- Bond yields rise after stock market-driven fall on Tuesday.
- Greece sells 5-year bond after rating upgrade.
Euro zone bond yields rose on Wednesday as equity markets recovered from a sudden slump a day earlier that had sent yields on the safe-haven assets falling sharply.
Stock markets fell 0.5% on Tuesday in a matter of minutes and further afterwards, leaving traders perplexed as to what was behind the move.
That was followed by US Treasury Secretary Janet Yellen's comments that rate hikes may be needed to stop the economy overheating as a vast stimulus programme boosts growth, which predominantly hit equity markets, but also cut the fall in bond yields.
Expectations of higher growth and inflation, predominantly driven by the US stimulus programme, have pushed bond yields higher on both sides of the Atlantic this year.

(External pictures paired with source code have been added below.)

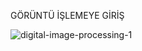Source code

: GÖRÜNTÜ İŞLEMEYE GİRİŞ

![digital-image-processing-1](https://user-images.githubusercontent.com/64707331/200323239-59e64a32-3b52-4384-b6fe-37cdbd98bc23.jpg)
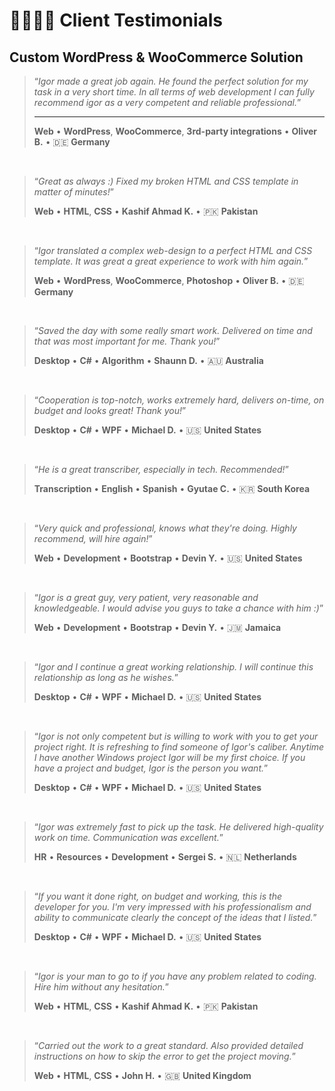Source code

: # 🫱🏼‍🫲🏾 Client Testimonials

## Custom WordPress & WooCommerce Solution

> “_Igor made a great job again. He found the perfect solution for my task in a very short time. In all terms of web development I can fully recommend igor as a very competent and reliable professional._”
>
> ---
>
> **Web** • **WordPress**, **WooCommerce**, **3rd-party integrations** • **Oliver B.** • 🇩🇪 **Germany**

<br>

> “_Great as always :) Fixed my broken HTML and CSS template in matter of minutes!_”
>
> **Web** • **HTML**, **CSS** • **Kashif Ahmad K.** • 🇵🇰 **Pakistan**

<br>

> “_Igor translated a complex web-design to a perfect HTML and CSS template. It was great a great experience to work with him again._”
>
> **Web** • **WordPress**, **WooCommerce**, **Photoshop** • **Oliver B.** • 🇩🇪 **Germany**

<br>

> “_Saved the day with some really smart work. Delivered on time and that was most important for me. Thank you!_”
>
> **Desktop** • **C#** • **Algorithm** • **Shaunn D.** • 🇦🇺 **Australia**

<br>

> “_Cooperation is top-notch, works extremely hard, delivers on-time, on budget and looks great! Thank you!_”
>
> **Desktop** • **C#** • **WPF** • **Michael D.** • 🇺🇸 **United States**

<br>

> “_He is a great transcriber, especially in tech. Recommended!_”
>
> **Transcription** • **English** • **Spanish** • **Gyutae C.** • 🇰🇷 **South Korea**

<br>

> “_Very quick and professional, knows what they're doing. Highly recommend, will hire again!_”
>
> **Web** • **Development** • **Bootstrap** • **Devin Y.** • 🇺🇸 **United States**

<br>

> “_Igor is a great guy, very patient, very reasonable and knowledgeable. I would advise you guys to take a chance with him :)_”
>
> **Web** • **Development** • **Bootstrap** • **Devin Y.** • 🇯🇲 **Jamaica**

<br>

> “_Igor and I continue a great working relationship. I will continue this relationship as long as he wishes._”
>
> **Desktop** • **C#** • **WPF** • **Michael D.** • 🇺🇸 **United States**

<br>

> “_Igor is not only competent but is willing to work with you to get your project right. It is refreshing to find someone of Igor's caliber. Anytime I have another Windows project Igor will be my first choice. If you have a project and budget, Igor is the person you want._”
>
> **Desktop** • **C#** • **WPF** • **Michael D.** • 🇺🇸 **United States**

<br>

> “_Igor was extremely fast to pick up the task. He delivered high-quality work on time. Communication was excellent._”
>
> **HR** • **Resources** • **Development** • **Sergei S.** • 🇳🇱 **Netherlands**

<br>

> “_If you want it done right, on budget and working, this is the developer for you. I'm very impressed with his professionalism and ability to communicate clearly the concept of the ideas that I listed._”
>
> **Desktop** • **C#** • **WPF** • **Michael D.** • 🇺🇸 **United States**

<br>

> “_Igor is your man to go to if you have any problem related to coding. Hire him without any hesitation._”
>
> **Web** • **HTML**, **CSS** • **Kashif Ahmad K.** • 🇵🇰 **Pakistan**

<br>

> “_Carried out the work to a great standard. Also provided detailed instructions on how to skip the error to get the project moving._”
>
> **Web** • **HTML**, **CSS** • **John H.** • 🇬🇧 **United Kingdom**
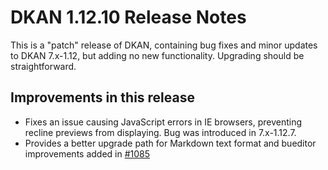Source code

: # DKAN 1.12.10 Release Notes

This is a "patch" release of DKAN, containing bug fixes and minor updates to DKAN 7.x-1.12, but adding no new functionality. Upgrading should be straightforward.

## Improvements in this release
- Fixes an issue causing JavaScript errors in IE browsers, preventing recline previews from displaying. Bug was introduced in 7.x-1.12.7.
- Provides a better upgrade path for Markdown text format and bueditor improvements added in [#1085](https://github.com/GetDKAN/dkan/pull/1085)
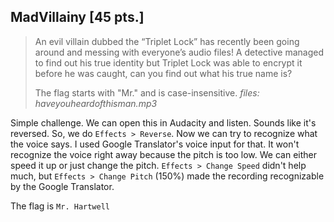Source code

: ## MadVillainy \[45 pts.\]
>An evil villain dubbed the “Triplet Lock” has recently been going around and messing with everyone’s audio files! A detective managed to find out his true identity but Triplet Lock was able to encrypt it before he was caught, can you find out what his true name is?
>
>The flag starts with "Mr." and is case-insensitive.
_files: haveyouheardofthisman.mp3_

Simple challenge. We can open this in Audacity and listen. Sounds like it's reversed. So, we do `Effects > Reverse`. Now we can try to recognize what the voice says. I used Google Translator's voice input for that. It won't recognize the voice right away because the pitch is too low. We can either speed it up or just change the pitch. `Effects > Change Speed` didn't help much, but `Effects > Change Pitch` (150%) made the recording recognizable by the Google Translator.

The flag is `Mr. Hartwell`
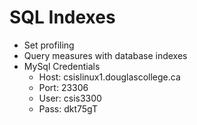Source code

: # SQL Indexes

- Set profiling
- Query measures with database indexes
- MySql Credentials
	- Host: csislinux1.douglascollege.ca
	- Port: 23306
	- User: csis3300
	- Pass: dkt75gT


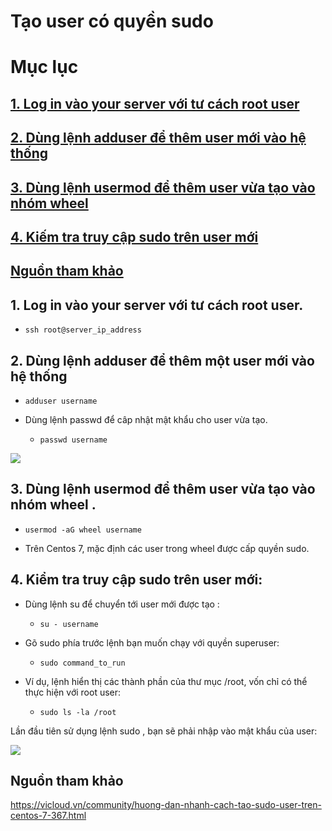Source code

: # Tạo user có quyền sudo

# Mục lục

## [1. Log in vào your server với tư cách root user](https://github.com/phancong0897/Congphan/blob/master/Linux/T%E1%BA%A1o%20user%20c%C3%B3%20quy%E1%BB%81n%20%20sudo.md#1-log-in-v%C3%A0o-your-server-v%E1%BB%9Bi-t%C6%B0-c%C3%A1ch-root-user-1)

## [2. Dùng lệnh adduser để thêm user mới vào hệ thống](https://github.com/phancong0897/Congphan/blob/master/Linux/T%E1%BA%A1o%20user%20c%C3%B3%20quy%E1%BB%81n%20%20sudo.md#2-d%C3%B9ng-l%E1%BB%87nh-adduser-%C4%91%E1%BB%83-th%C3%AAm-m%E1%BB%99t-user-m%E1%BB%9Bi-v%C3%A0o-h%E1%BB%87-th%E1%BB%91ng)

## [3. Dùng lệnh usermod để thêm user vừa tạo vào nhóm wheel](https://github.com/phancong0897/Congphan/blob/master/Linux/T%E1%BA%A1o%20user%20c%C3%B3%20quy%E1%BB%81n%20%20sudo.md#3-d%C3%B9ng-l%E1%BB%87nh-usermod-%C4%91%E1%BB%83-th%C3%AAm-user-v%E1%BB%ABa-t%E1%BA%A1o-v%C3%A0o-nh%C3%B3m-wheel-)

## [4. Kiếm tra truy cập sudo trên user mới](https://github.com/phancong0897/Congphan/blob/master/Linux/T%E1%BA%A1o%20user%20c%C3%B3%20quy%E1%BB%81n%20%20sudo.md#4-ki%E1%BB%83m-tra-truy-c%E1%BA%ADp-sudo-tr%C3%AAn-user-m%E1%BB%9Bi)

## [ Nguồn tham khảo]()

## 1. Log in vào your server với tư cách root user.

- ` ssh root@server_ip_address `

## 2. Dùng lệnh adduser để thêm một user mới vào hệ thống

- ` adduser username ` 

- Dùng lệnh passwd để câp nhật mật khẩu cho user vừa tạo.

    - ` passwd username `

<img src="https://imgur.com/0cDqPyj.png">

## 3. Dùng lệnh usermod để thêm user vừa tạo vào nhóm wheel .

- ` usermod -aG wheel username ` 

- Trên Centos 7, mặc định các user trong wheel được cấp quyền sudo.

## 4. Kiểm tra truy cập sudo trên user mới:

- Dùng lệnh su để chuyển tới user mới được tạo : 

    - ` su - username `

- Gõ sudo  phía trước lệnh bạn muốn chạy với quyền superuser:

    - ` sudo command_to_run `

- Ví dụ, lệnh hiển thị các thành phần của thư mục /root, vốn chỉ có thể thực hiện với root user:

    - ` sudo ls -la /root `

Lần đầu tiên sử dụng lệnh sudo , bạn sẽ phải nhập vào mật khẩu của user:

<img src="https://imgur.com/FNXog9x.png">


## Nguồn tham khảo

https://vicloud.vn/community/huong-dan-nhanh-cach-tao-sudo-user-tren-centos-7-367.html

Yellen said later that she does not anticipate inflation would be a problem for the US economy and any price increases would be transitory.

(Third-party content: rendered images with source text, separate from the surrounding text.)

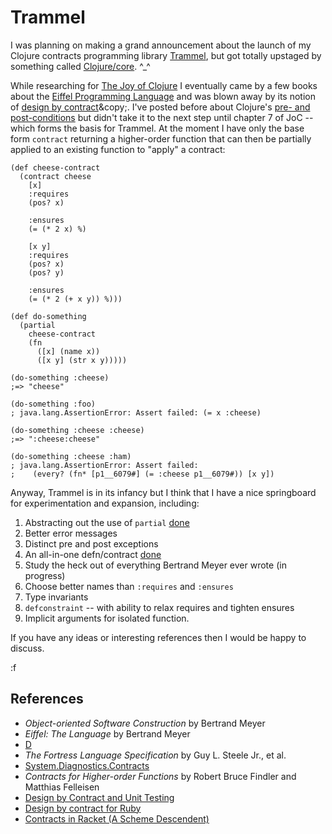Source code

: Trammel
=======


I was planning on making a grand announcement about the launch of my Clojure contracts programming library [Trammel](http://github.com/fogus/trammel), but got totally upstaged by something called [Clojure/core](http://clojure.com). ^_^

While researching for [The Joy of Clojure](http://joyofclojure.com) I eventually came by a few books about the [Eiffel Programming Language](http://archive.eiffel.com/eiffel/nutshell.html) and was blown away by its notion of [design by contract](http://en.wikipedia.org/wiki/Eiffel_\(programming_language\)#Design_by_Contract)&copy;. I've posted before about Clojure's [pre- and post-conditions](http://blog.fogus.me/2009/12/21/clojures-pre-and-post/) but didn't take it to the next step until chapter 7 of JoC -- which forms the basis for Trammel.  At the moment I have only the base form `contract` returning a higher-order function that can then be partially applied to an existing function to "apply" a contract:

    (def cheese-contract
      (contract cheese
        [x]
        :requires
        (pos? x)
    
        :ensures
        (= (* 2 x) %)
    
        [x y]
        :requires
        (pos? x)
        (pos? y)
       
        :ensures
        (= (* 2 (+ x y)) %)))
    
    (def do-something 
      (partial
        cheese-contract
        (fn 
          ([x] (name x))
          ([x y] (str x y)))))
    
    (do-something :cheese)
    ;=> "cheese"
    
    (do-something :foo)
    ; java.lang.AssertionError: Assert failed: (= x :cheese)
    
    (do-something :cheese :cheese)
    ;=> ":cheese:cheese"
    
    (do-something :cheese :ham)
    ; java.lang.AssertionError: Assert failed: 
    ;    (every? (fn* [p1__6079#] (= :cheese p1__6079#)) [x y])

Anyway, Trammel is in its infancy but I think that I have a nice springboard for experimentation and expansion, including:

  1. Abstracting out the use of `partial`  [done](http://github.com/fogus/trammel/commit/2f03a992d00b97c1f7e354fff32174b4c1edd1d8)
  2. Better error messages
  3. Distinct pre and post exceptions
  4. An all-in-one defn/contract           [done](http://is.gd/cCsvF)
  5. Study the heck out of everything Bertrand Meyer ever wrote (in progress)
  6. Choose better names than `:requires` and `:ensures`
  7. Type invariants
  8. `defconstraint` -- with ability to relax requires and tighten ensures
  9. Implicit arguments for isolated function.

If you have any ideas or interesting references then I would be happy to discuss.

:f


References
----------

- *Object-oriented Software Construction* by Bertrand Meyer
- *Eiffel: The Language* by Bertrand Meyer
- [D](http://www.digitalmars.com/d/2.0/dbc.html)
- *The Fortress Language Specification* by Guy L. Steele Jr., et al.
- [System.Diagnostics.Contracts](http://msdn.microsoft.com/en-us/library/system.diagnostics.contracts.aspx)
- *Contracts for Higher-order Functions* by Robert Bruce Findler and Matthias Felleisen
- [Design by Contract and Unit Testing](http://onestepback.org/index.cgi/Tech/Programming/DbcAndTesting.html)
- [Design by contract for Ruby](http://split-s.blogspot.com/2006/02/design-by-contract-for-ruby.html)
- [Contracts in Racket (A Scheme Descendent)](http://pre.plt-scheme.org/docs/html/guide/contracts.html)
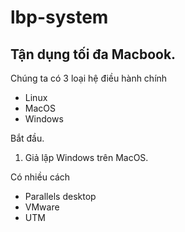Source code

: # lbp-system

## Tận dụng tối đa Macbook.

Chúng ta có 3 loại hệ điều hành chính
- Linux
- MacOS
- Windows

Bắt đầu.

1. Giả lập Windows trên MacOS.

Có nhiều cách
- Parallels desktop
- VMware
- UTM
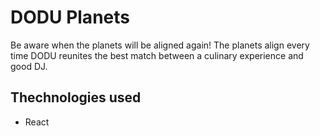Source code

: # DODU Planets

Be aware when the planets will be aligned again!
The planets align every time DODU reunites the best match between a culinary experience and good DJ.

## Thechnologies used
- React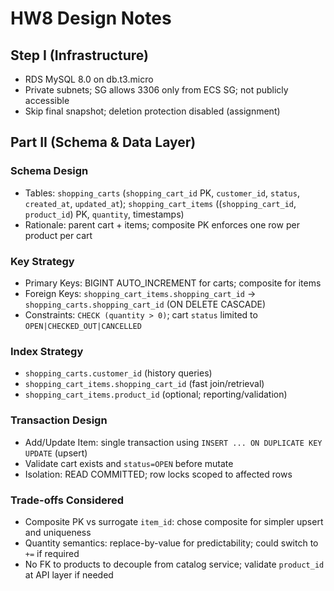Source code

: # HW8 Design Notes

## Step I (Infrastructure)
- RDS MySQL 8.0 on db.t3.micro
- Private subnets; SG allows 3306 only from ECS SG; not publicly accessible
- Skip final snapshot; deletion protection disabled (assignment)

## Part II (Schema & Data Layer)

### Schema Design
- Tables: `shopping_carts` (`shopping_cart_id` PK, `customer_id`, `status`, `created_at`, `updated_at`); `shopping_cart_items` ((`shopping_cart_id`, `product_id`) PK, `quantity`, timestamps)
- Rationale: parent cart + items; composite PK enforces one row per product per cart

### Key Strategy
- Primary Keys: BIGINT AUTO_INCREMENT for carts; composite for items
- Foreign Keys: `shopping_cart_items.shopping_cart_id` -> `shopping_carts.shopping_cart_id` (ON DELETE CASCADE)
- Constraints: `CHECK (quantity > 0)`; cart `status` limited to `OPEN|CHECKED_OUT|CANCELLED`

### Index Strategy
- `shopping_carts.customer_id` (history queries)
- `shopping_cart_items.shopping_cart_id` (fast join/retrieval)
- `shopping_cart_items.product_id` (optional; reporting/validation)

### Transaction Design
- Add/Update Item: single transaction using `INSERT ... ON DUPLICATE KEY UPDATE` (upsert)
- Validate cart exists and `status=OPEN` before mutate
- Isolation: READ COMMITTED; row locks scoped to affected rows

### Trade-offs Considered
- Composite PK vs surrogate `item_id`: chose composite for simpler upsert and uniqueness
- Quantity semantics: replace-by-value for predictability; could switch to `+=` if required
- No FK to products to decouple from catalog service; validate `product_id` at API layer if needed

With European equity markets opening higher on Wednesday, bond yields, which move inversely with prices, edged up in early trade.

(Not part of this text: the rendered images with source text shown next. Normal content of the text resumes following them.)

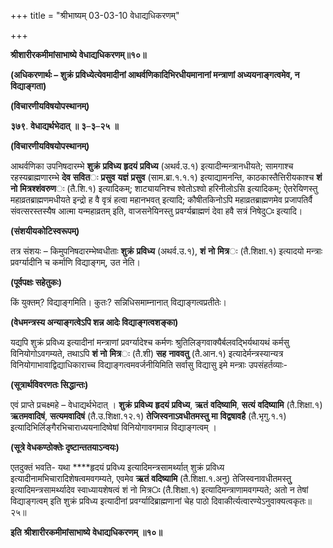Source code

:+++
title = "श्रीभाष्यम् 03-03-10 वेधाद्यधिकरणम्"

+++
<div claऽऽ="elementor-widget-container">

**श्रीशारीरकमीमांसाभाष्ये** **वेधाद्यधिकरणम्॥१०॥**

**(अधिकरणार्थः – शुक्रं प्रविध्येत्येवमादीनां आथर्वणिकादिभिरधीयमानानां मन्त्राणां अध्ययनाङ्गत्वमेव, न विद्याङ्गता)**

**(विचारणीयविषयोपस्थानम्)**

**३७९**. **वेधाद्यर्थभेदात्** **॥** **३**–**३**–**२५** **॥**

**(विचारणीयविषयोपस्थानम्)**

आथर्वणिका उपनिषदारम्भे **शुक्रं** **प्रविध्य** **हृदयं** **प्रविध्य** (अथर्व.उ.१) इत्यादीन्मन्त्रानधीयते; सामगाश्च रहस्यब्राह्मणारम्भे
**देव** **सवित**ः **प्रसुव** **यज्ञं** **प्रसुव** (साम.ब्रा.१.१.१) इत्याद्यामनन्ति, काठकास्तैत्तिरीयकाश्च **शं** **नो** **मित्रश्शंवरुण**ः (तै.शि.१) इत्यादिकम्; शाट्यायनिश्च श्वेतोऽश्वो हरिनीलोऽसि इत्यादिकम्; ऐतरेयिणस्तु महाव्रतब्राह्मणमधीयते इन्द्रो ह वै वृत्रं हत्वा महानभवत् इत्यादि; कौषीतकिनोऽपि महाव्रतब्राह्मणमेव प्रजापतिर्वै संवत्सरस्तस्यैष आत्मा यन्महाव्रतम् इति, वाजसनेयिनस्तु प्रवर्ग्यब्राह्मणं देवा हवै सत्रं निषेदु**ः** इत्यादि।

**(संशयीयकोटिस्वरूपम्)**

तत्र संशयः – किमुपनिषदारम्भेष्वधीताः **शुक्रं** **प्रविध्य** (अथर्व.उ.१), **शं** **नो** **मित्र**ः (तै.शिक्षा.१) इत्यादयो मन्त्राः प्रवर्ग्यादीनि च कर्माणि विद्याङ्गम्, उत नेति।

**(पूर्वपक्षः सहेतुकः)**

किं युक्तम्? विद्याङ्गमिति। कुतः? सन्निधिसमाम्नानात् विद्याङ्गत्वप्रतीतेः।

**(वेधमन्त्रस्य अन्याङ्गत्वेऽपि शन्न आदेः विद्याङ्गत्वशङ्का)**

यद्यपि शुक्रं प्रविध्य इत्यादीनां मन्त्राणां प्रवर्ग्यादेश्च कर्मणः श्रुतिलिङ्गवाक्यैर्बलवद्भिर्यथायथं कर्मसु विनियोगोऽवगम्यते, तथाऽपि
**शं** **नो** **मित्र**ः (तै.शी) **सह** **नाववतु** (तै.आन.१) इत्यादेर्मन्त्रस्यान्यत्र विनियोगाभावाद्विद्याधिकाराच्च विद्याङ्गत्वमवर्जनीयिमिति सर्वासु विद्यासु इमे मन्त्राः उपसंहर्तव्याः-

**(सूत्रार्थविवरणतः सिद्धान्तः)**

एवं प्राप्ते प्रचक्ष्महे – वेधाद्यर्थभेदात् । **शुक्रं** **प्रविध्य** **हृदयं** **प्रविध्य**, **ऋतं** **वदिष्यामि**, **सत्यं** **वदिष्यामि** (तै.शिक्षा.१) **ऋतमवादिषं**, **सत्यमवादिषं** (तै.उ.शिक्षा.१२.१)
**तेजिस्वनाऽवधीतमस्तु** **मा** **विद्वषावहै** (तै.भृगु.१.१)
इत्यादिभिर्लिङ्गैरभिचाराध्ययनादिष्वेषां विनियोगावगमान्न विद्याङ्गत्वम् ।

**(सूत्रे वेधकण्ठोक्तेः दृष्टान्ततयाऽन्वयः)**

एतदुक्तं भवति- यथा ****हृदयं प्रविध्य इत्यादिमन्त्रसामर्थ्यात् शुक्रं प्रविध्य इत्यादीनामभिचारादिशेषत्वमवगम्यते, एवमेव **ऋतं** **वदिष्यामि** (तै.शिक्षा.१.अनु) तेजिस्वनावधीतमस्तुु इत्यादिमन्त्रसामर्थ्यादेव स्वाध्यायशेषत्वं शं नो मित्र**ः** (तै.शिक्षा.१) इत्यादिमन्त्राणामवगम्यते; अतो न तेषां विद्याङ्गत्वम् इति शुक्रं प्रविध्य इत्यादीनां प्रवर्ग्यादिब्राह्मणानां चेह पाठो दिवाकीर्त्यत्वारण्येऽनुवाक्यत्वकृतः॥२५॥

**इति** **श्रीशारीरकमीमांसाभाष्ये** **वेधाद्यधिकरणम्** **॥१०॥**

</div>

Germany's 10-year yield, the benchmark for the region, was up 1 basis point at -0.21% at 1500 GMT, after a brief acceleration in the rise in yields alongside US Treasury yields earlier, when the US Treasury refunding announcement came out.
"I expect the (yield) curves in the eurozone and the US to steepen, driven by better equity markets and ahead of the ADP and (non-farm payrolls) print which should be supportive for the inflationary thesis," said Sebastien Galy, senior macro strategist at Nordea Asset Management.
ADP data showed private US payrolls, though slightly missing expectations, increase solidly in April and figures for March were revised upwards. Non-farm payrolls data will provide further insight on Friday.
Focus in the primary market was on Greece, which received 20 billion euros of demand for a new five-year bond that will raise 3 billion euros, according to a lead manager.
Greece's deal comes after a credit rating upgrade by S&P in April, to BB. There is scope for a further upgrade given the positive outlook on the rating, now two notches below investment-grade, increasing the likelihood of Greece's return to the investment-grade ratings it lost during its debt crisis a decade ago.
Earlier, euro area April services sector PMIs showed activity in Spain expanded for the first time since July, while it continued to contract in Italy, but this had little market impact. The euro zone composite PMI, which covers both manufacturing and services, rose more than initially estimated.